TASK DETAILS: Please repeat, from the entries that follow, the lines from the one containing "#### Yuumi Art Revive" through the one containing "#### Girl Armored Warrior" exactly, adding nothing.

********

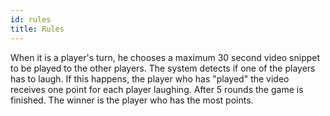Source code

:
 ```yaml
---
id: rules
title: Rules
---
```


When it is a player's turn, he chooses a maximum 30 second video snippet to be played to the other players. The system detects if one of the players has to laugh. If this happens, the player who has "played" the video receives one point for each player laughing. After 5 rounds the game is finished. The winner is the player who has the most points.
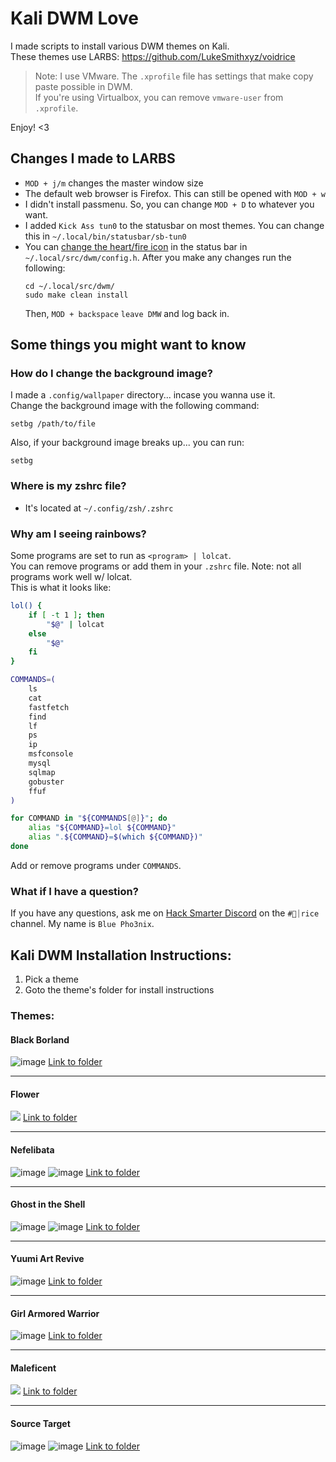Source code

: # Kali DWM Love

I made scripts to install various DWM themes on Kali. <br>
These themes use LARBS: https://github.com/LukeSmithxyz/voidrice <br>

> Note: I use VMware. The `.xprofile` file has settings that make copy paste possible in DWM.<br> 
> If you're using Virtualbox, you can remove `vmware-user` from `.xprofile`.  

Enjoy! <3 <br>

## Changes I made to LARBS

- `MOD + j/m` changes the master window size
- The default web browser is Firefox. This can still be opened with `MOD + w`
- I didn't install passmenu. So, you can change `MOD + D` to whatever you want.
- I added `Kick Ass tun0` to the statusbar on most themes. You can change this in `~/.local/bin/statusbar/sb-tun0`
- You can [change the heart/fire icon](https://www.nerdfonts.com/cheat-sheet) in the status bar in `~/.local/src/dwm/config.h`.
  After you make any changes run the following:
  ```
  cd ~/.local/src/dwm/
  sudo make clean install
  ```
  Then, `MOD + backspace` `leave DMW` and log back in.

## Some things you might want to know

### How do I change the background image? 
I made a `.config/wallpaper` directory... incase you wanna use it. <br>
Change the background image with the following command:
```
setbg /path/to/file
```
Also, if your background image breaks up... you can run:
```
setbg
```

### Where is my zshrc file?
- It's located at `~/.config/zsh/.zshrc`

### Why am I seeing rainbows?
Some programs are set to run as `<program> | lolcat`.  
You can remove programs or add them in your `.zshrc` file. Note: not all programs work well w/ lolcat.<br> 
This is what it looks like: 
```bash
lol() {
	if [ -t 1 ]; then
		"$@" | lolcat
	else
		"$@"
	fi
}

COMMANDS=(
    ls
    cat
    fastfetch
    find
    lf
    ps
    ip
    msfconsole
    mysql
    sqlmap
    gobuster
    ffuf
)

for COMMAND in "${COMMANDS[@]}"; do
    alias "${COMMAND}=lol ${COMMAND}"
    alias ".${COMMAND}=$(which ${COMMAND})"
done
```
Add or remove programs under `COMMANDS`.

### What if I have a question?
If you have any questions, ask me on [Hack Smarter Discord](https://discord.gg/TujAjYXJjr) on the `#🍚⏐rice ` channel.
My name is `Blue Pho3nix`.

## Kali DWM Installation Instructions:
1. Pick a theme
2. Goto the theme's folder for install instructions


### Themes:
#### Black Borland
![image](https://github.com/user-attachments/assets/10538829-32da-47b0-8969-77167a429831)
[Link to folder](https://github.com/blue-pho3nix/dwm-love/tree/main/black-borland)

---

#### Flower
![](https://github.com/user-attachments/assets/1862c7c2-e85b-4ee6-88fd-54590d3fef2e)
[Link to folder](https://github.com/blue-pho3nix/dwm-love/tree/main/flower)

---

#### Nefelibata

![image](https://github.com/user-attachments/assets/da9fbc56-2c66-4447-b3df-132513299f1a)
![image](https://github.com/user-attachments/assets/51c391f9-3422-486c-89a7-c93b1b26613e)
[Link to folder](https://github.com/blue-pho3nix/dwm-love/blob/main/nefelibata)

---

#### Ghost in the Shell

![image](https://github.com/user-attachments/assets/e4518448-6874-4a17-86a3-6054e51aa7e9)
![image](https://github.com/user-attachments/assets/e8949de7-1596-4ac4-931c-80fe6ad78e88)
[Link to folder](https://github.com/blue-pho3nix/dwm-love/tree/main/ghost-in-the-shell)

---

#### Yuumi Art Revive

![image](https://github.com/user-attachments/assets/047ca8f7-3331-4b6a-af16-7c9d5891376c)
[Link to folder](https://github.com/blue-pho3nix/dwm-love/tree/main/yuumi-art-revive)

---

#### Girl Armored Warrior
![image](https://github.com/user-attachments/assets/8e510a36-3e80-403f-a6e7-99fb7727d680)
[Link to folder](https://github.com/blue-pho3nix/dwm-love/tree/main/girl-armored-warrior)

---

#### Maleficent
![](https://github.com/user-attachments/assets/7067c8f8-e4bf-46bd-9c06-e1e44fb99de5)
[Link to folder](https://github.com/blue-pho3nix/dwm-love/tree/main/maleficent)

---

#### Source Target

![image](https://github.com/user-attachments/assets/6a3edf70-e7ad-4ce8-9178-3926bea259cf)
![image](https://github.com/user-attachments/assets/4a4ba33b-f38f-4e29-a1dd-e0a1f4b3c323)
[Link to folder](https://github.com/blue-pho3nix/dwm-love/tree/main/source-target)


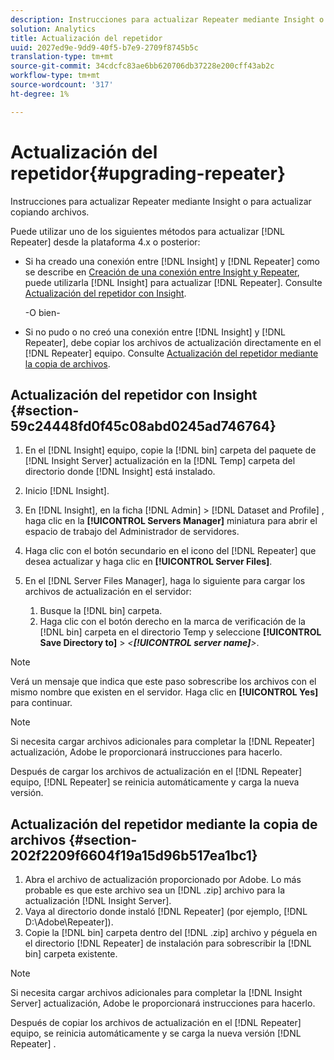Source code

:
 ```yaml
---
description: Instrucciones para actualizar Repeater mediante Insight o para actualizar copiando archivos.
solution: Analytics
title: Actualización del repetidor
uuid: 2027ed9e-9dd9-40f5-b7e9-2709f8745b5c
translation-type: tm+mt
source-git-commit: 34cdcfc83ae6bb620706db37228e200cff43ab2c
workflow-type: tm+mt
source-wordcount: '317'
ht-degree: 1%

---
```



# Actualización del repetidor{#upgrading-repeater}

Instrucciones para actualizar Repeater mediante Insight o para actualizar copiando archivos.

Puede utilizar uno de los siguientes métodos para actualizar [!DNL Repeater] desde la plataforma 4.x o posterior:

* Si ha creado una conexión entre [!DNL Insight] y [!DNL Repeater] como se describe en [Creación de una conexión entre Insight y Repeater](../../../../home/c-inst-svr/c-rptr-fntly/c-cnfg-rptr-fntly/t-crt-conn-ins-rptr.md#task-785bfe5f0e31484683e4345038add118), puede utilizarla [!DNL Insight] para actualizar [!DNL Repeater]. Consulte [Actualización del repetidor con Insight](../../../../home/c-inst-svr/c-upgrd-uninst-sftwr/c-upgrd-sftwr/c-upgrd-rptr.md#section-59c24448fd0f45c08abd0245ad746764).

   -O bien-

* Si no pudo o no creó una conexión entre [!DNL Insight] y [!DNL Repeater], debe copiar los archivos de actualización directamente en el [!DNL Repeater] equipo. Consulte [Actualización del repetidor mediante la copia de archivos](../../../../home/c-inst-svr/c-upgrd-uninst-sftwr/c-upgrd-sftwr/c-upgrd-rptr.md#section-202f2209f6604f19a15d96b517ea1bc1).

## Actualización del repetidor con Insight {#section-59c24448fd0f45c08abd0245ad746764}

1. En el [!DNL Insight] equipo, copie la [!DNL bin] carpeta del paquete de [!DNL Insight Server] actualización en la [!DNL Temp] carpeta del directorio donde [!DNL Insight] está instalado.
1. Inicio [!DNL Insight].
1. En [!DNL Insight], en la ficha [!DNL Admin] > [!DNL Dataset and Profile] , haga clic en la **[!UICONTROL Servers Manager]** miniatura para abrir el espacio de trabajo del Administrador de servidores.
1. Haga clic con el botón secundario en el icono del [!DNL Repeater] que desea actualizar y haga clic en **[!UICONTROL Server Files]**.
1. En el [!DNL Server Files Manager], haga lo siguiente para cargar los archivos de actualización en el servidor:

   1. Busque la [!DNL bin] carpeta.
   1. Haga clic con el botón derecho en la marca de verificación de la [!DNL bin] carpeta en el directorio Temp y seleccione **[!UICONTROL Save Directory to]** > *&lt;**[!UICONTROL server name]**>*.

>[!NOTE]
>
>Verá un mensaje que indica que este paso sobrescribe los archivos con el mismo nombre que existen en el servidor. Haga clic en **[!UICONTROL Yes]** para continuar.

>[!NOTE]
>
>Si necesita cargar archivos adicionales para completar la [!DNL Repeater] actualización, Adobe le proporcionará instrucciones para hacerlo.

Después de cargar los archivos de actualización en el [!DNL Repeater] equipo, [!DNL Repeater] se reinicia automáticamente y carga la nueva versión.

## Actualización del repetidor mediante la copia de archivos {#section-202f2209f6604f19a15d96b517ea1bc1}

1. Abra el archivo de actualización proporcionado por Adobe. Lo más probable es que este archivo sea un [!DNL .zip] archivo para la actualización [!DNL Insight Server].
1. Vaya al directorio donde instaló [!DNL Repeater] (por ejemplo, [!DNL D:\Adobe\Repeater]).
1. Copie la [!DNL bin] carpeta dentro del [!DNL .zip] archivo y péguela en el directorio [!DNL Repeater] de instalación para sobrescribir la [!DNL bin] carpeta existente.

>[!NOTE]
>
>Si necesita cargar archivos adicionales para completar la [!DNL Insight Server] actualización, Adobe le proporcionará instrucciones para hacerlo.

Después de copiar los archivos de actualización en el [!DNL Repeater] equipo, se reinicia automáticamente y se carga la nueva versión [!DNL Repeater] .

********

TASK RESULT:
#### Yuumi Art Revive

![image](https://github.com/user-attachments/assets/047ca8f7-3331-4b6a-af16-7c9d5891376c)
[Link to folder](https://github.com/blue-pho3nix/dwm-love/tree/main/yuumi-art-revive)

---

#### Girl Armored Warrior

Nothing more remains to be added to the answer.